This is the Week of Prayer for Christian Unity. We, all Christians of various denominations and Rites, are to pray unceasingly for unity. We are to recognize that there is more that unites us than divides us, there is more that we agree on than we disagree on.
I agree but it is difficult. We all know that we are right and yet it is not about us! We started out as one church but when were there not divisions? Certainly Saints Peter and Paul knew of divisions. Were we to follow the Law, stay kosher, and follow all the old commandments? Were the Gentiles, the Greeks free of the Law and yet open to salvation? Certainly the Church Fathers knew divisions, otherwise why all of the Ecumenical Councils? Certainly the Bishops and Metropolitans knew division, the Bishop of Rome was first among equals and yet the councils met everywhere except Rome.

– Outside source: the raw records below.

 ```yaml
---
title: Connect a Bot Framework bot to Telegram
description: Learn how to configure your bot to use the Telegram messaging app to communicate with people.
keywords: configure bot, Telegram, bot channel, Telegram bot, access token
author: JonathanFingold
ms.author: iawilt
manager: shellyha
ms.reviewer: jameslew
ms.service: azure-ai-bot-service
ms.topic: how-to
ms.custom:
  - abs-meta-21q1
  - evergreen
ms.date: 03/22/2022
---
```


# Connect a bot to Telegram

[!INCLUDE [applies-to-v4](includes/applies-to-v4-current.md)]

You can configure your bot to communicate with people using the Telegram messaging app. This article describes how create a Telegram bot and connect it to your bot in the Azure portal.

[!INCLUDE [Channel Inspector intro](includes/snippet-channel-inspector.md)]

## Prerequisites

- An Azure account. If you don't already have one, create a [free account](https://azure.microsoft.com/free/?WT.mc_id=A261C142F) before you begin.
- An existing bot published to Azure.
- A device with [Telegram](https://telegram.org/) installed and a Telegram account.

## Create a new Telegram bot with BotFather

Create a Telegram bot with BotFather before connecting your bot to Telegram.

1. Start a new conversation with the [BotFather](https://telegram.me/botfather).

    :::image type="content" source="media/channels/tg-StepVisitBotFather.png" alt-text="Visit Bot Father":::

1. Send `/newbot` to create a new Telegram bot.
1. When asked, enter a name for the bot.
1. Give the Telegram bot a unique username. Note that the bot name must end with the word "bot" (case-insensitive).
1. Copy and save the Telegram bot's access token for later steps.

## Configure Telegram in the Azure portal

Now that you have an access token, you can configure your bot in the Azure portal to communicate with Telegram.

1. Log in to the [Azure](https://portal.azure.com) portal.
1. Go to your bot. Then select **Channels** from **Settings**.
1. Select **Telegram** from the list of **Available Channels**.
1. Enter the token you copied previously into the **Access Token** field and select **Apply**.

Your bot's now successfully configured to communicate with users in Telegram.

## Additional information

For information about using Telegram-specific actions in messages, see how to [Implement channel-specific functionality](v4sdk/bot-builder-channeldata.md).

Disunity has resulted in so much loss. The churches of the East and of Northern Africa are diminished in size but not in contribution to the Body. Yet where is our support and appreciation of these churches. We (many Christian denominations) send missionaries to the lands of the Eastern Churches to make them like us, Western. Why are we not helping them survive as a testament to their heritage and contribution to all of us?
If there were not divisions than why so many Romes? First Rome than Constantinople the Second Rome, then Kiev and then Moscow the New Romes. Schisms, Reformation, Inquisitions, Holy Wars, all in the name of one God, one Church. Yes, let’s pray for Christian Unity!

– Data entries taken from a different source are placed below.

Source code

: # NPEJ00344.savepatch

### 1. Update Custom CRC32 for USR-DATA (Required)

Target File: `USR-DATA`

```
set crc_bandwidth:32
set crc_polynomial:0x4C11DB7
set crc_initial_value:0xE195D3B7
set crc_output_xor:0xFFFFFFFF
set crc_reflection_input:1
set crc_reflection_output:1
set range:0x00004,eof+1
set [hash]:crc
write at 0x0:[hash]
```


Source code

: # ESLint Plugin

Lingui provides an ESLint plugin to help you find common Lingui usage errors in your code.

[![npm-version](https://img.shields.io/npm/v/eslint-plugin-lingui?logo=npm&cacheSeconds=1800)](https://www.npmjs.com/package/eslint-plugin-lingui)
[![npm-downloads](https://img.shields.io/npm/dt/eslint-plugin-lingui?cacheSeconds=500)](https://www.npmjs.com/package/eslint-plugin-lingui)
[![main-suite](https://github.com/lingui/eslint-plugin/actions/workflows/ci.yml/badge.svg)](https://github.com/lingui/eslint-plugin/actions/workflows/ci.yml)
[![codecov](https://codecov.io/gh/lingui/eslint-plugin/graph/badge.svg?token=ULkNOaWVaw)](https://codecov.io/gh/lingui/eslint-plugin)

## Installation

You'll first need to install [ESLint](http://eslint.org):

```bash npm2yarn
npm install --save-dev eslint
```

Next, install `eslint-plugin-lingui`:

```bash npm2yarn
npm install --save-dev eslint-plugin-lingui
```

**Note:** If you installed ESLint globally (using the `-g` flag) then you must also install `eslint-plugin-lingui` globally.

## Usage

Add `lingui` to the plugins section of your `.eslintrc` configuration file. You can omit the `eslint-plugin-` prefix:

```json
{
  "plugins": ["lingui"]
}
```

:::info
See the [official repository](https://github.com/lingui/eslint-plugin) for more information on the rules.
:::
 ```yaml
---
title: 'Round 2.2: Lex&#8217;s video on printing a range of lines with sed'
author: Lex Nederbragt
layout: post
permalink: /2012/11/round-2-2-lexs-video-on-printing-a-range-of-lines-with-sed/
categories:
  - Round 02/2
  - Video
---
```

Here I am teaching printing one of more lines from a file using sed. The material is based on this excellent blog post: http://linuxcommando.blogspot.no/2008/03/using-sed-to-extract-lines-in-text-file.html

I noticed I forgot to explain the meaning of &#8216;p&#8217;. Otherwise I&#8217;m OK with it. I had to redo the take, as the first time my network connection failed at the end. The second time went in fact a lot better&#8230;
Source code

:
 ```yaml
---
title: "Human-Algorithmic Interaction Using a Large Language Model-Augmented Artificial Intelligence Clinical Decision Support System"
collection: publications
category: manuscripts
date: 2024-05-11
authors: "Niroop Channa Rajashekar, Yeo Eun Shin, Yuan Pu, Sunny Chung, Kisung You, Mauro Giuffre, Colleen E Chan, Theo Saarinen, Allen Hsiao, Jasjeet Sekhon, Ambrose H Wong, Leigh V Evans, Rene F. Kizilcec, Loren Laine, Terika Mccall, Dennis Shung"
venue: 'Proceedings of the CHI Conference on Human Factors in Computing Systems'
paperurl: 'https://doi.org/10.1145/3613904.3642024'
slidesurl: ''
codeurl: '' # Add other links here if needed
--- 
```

The Week of Prayer for Christian Unity is the result of the ecumenical movement. It is an attempt to heal the divisions within the Church. We are to reflect on: "one Lord, one faith, one baptism." We are to reflect on: “when two or three are gathered in my name, I am there among them” (Mt 18:20) In the United States this year the Society of Atonement marks one hundred years of praying for Christian Unity.
In 1894 Cardinal Mercier wrote the “Testament of Mercier”. This is the foundation of Unity Week. The Cardinal stated,
In order to unite with one another, we must love one another;
in order to love one another, we must know one another;
in order to know one another, we must go and meet one another.
You can tell when unity is present by its gifts. The Council of Churches in Sudan consists of the Catholic Church, Anglican Church, Episcopalian Church, African Pentecostal Church, African Inland Church, and the African Interior Church. They have been instrumental in negotiating a peace settlement that has ended a 21 year civil war, the longest war in African history.
The Roman Catholic Church and various Orthodox leaders have cautiously but continually been exploring points of unity. Lutherans, Anglicans and Catholics continue this important dialogue. Peace Churches find ways to work with one another to achieve peace while not minimizing their important theological differences.
All over the world one can find examples of denominations sharing resources and personel in an attempt to feed the poor, heal the sick and advocate for justice. Still, the divisions are real and they interfere with these good works.
So, again, let us pray for Christian Unity.